As weed goes increasingly legitimate, the industry behind it is changing in dramatic ways. Once a secretive, backwoods, male-only trade, the business has seen an influx of women in recent years.
And many of them are now in charge. At the first-ever Colorado Cannabis Summit in Denver in late May, every member of a panel of local experts on safety and technology was female.
“I like to call them the marijuana mavens,” Brooke Gehring told NBC News. Gehring, once a mortgage broker, now owns four pot shops in Colorado.
There are so many women in the business that they’ve now started an industry group, Women Grow, to help more young women enter the field.
Genifer Murray is founder and CEO of CannLabs, a laboratory certified by the state to test pot products for potency and safety. She said she sees women everywhere in the industry.
“It blows my mind, the incredible women I’ve met,” Murray said. “My lab director’s a woman, the director of my micro department is a woman, I have a couple other women lab techs, and I was so excited when I looked through resumes and there were a lot of women!”
There’s any number of reasons women might do well in cannabis. For one thing, it’s a new industry as industries go, and young industries are more likely to hire less traditional candidates.

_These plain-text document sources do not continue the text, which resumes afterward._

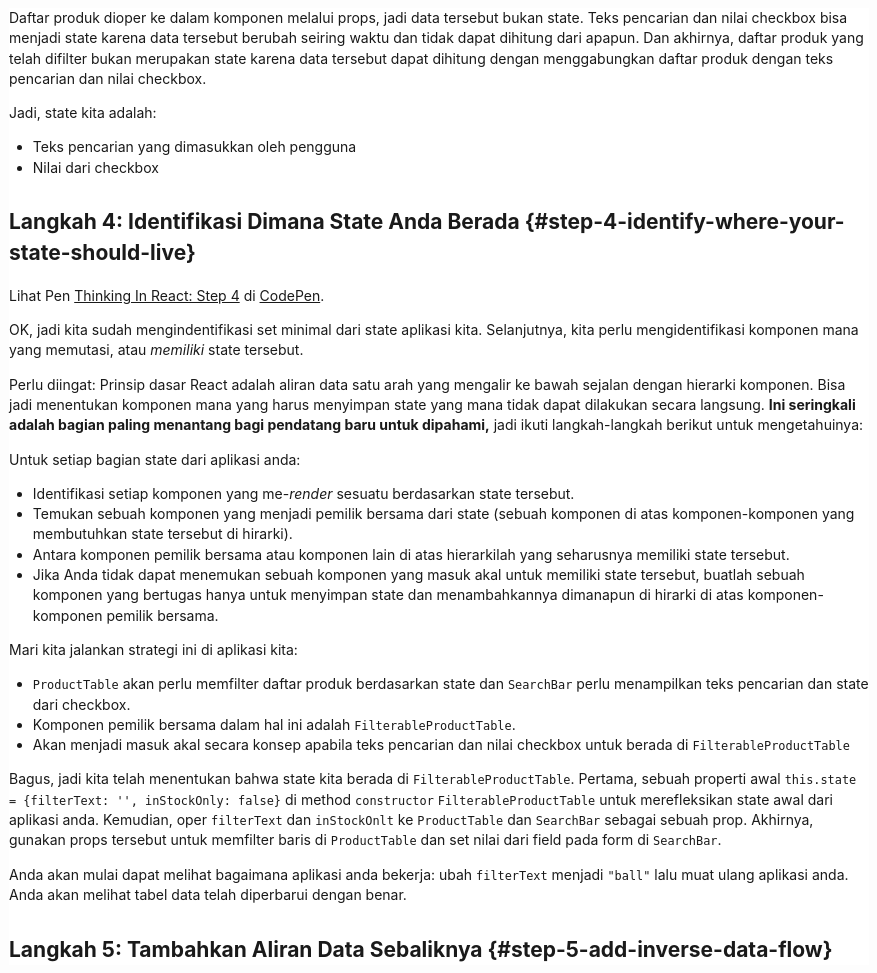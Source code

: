 Daftar produk dioper ke dalam komponen melalui props, jadi data tersebut bukan state. Teks pencarian dan nilai checkbox bisa menjadi state karena data tersebut berubah seiring waktu dan tidak dapat dihitung dari apapun. Dan akhirnya, daftar produk yang telah difilter bukan merupakan state karena data tersebut dapat dihitung dengan menggabungkan daftar produk dengan teks pencarian dan nilai checkbox.

Jadi, state kita adalah:

  * Teks pencarian yang dimasukkan oleh pengguna
  * Nilai dari checkbox

## Langkah 4: Identifikasi Dimana State Anda Berada {#step-4-identify-where-your-state-should-live}

<p data-height="600" data-theme-id="0" data-slug-hash="qPrNQZ" data-default-tab="js" data-user="lacker" data-embed-version="2" class="codepen">Lihat Pen <a href="https://codepen.io/gaearon/pen/qPrNQZ">Thinking In React: Step 4</a> di <a href="http://codepen.io">CodePen</a>.</p>

OK, jadi kita sudah mengindentifikasi set minimal dari state aplikasi kita. Selanjutnya, kita perlu mengidentifikasi komponen mana yang memutasi, atau *memiliki* state tersebut.

Perlu diingat: Prinsip dasar React adalah aliran data satu arah yang mengalir ke bawah sejalan dengan hierarki komponen. Bisa jadi menentukan komponen mana yang harus menyimpan state yang mana tidak dapat dilakukan secara langsung. **Ini seringkali adalah bagian paling menantang bagi pendatang baru untuk dipahami,** jadi ikuti langkah-langkah berikut untuk mengetahuinya:

Untuk setiap bagian state dari aplikasi anda:

  * Identifikasi setiap komponen yang me-*render* sesuatu berdasarkan state tersebut.
  * Temukan sebuah komponen yang menjadi pemilik bersama dari state (sebuah komponen di atas komponen-komponen yang membutuhkan state tersebut di hirarki).
  * Antara komponen pemilik bersama atau komponen lain di atas hierarkilah yang seharusnya memiliki state tersebut.
  * Jika Anda tidak dapat menemukan sebuah komponen yang masuk akal untuk memiliki state tersebut, buatlah sebuah komponen yang bertugas hanya untuk menyimpan state dan menambahkannya dimanapun di hirarki di atas komponen-komponen pemilik bersama.

Mari kita jalankan strategi ini di aplikasi kita:

  * `ProductTable` akan perlu memfilter daftar produk berdasarkan state dan `SearchBar` perlu menampilkan teks pencarian dan state dari checkbox.
  * Komponen pemilik bersama dalam hal ini adalah `FilterableProductTable`.
  * Akan menjadi masuk akal secara konsep apabila teks pencarian dan nilai checkbox untuk berada di `FilterableProductTable`

Bagus, jadi kita telah menentukan bahwa state kita berada di `FilterableProductTable`. Pertama, sebuah properti awal `this.state = {filterText: '', inStockOnly: false}` di method `constructor` `FilterableProductTable` untuk merefleksikan state awal dari aplikasi anda. Kemudian, oper `filterText` dan `inStockOnlt` ke `ProductTable` dan `SearchBar` sebagai sebuah prop. Akhirnya, gunakan props tersebut untuk memfilter baris di `ProductTable` dan set nilai dari field pada form di `SearchBar`.

Anda akan mulai dapat melihat bagaimana aplikasi anda bekerja: ubah `filterText` menjadi `"ball"` lalu muat ulang aplikasi anda. Anda akan melihat tabel data telah diperbarui dengan benar.

## Langkah 5: Tambahkan Aliran Data Sebaliknya {#step-5-add-inverse-data-flow}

Then there’s the skeeze factor: Many customers prefer to buy their weed from a woman, especially when the dude who’s selling it is covered in tattoos and shaves his head. Marijuana isn’t exactly a button-down way of life, but customers want a calming presence when they engage in what has always been a nerve-racking transaction.
Jaime Lewis, COO of the Good Chemistry pot shop, said the issue often boils down to care and compassion. Medical marijuana patients prefer any provider who shows them empathy.
“I think it starts from the compassionate side of medical marijuana,” Lewis said. “We were able to take care of people and allow them an alternative way to medicate outside of pharmaceuticals and what their doctors were recommending for them.”
The industry is still dominated by men, Murray said, and it’s not an easy place to put down roots. There are no statistics on how many women work in weed, though about a third of the attendees at the cannabis summit were women.
“To be in this industry, you have to be bulletproof,” Murray said. “You have to be steel.”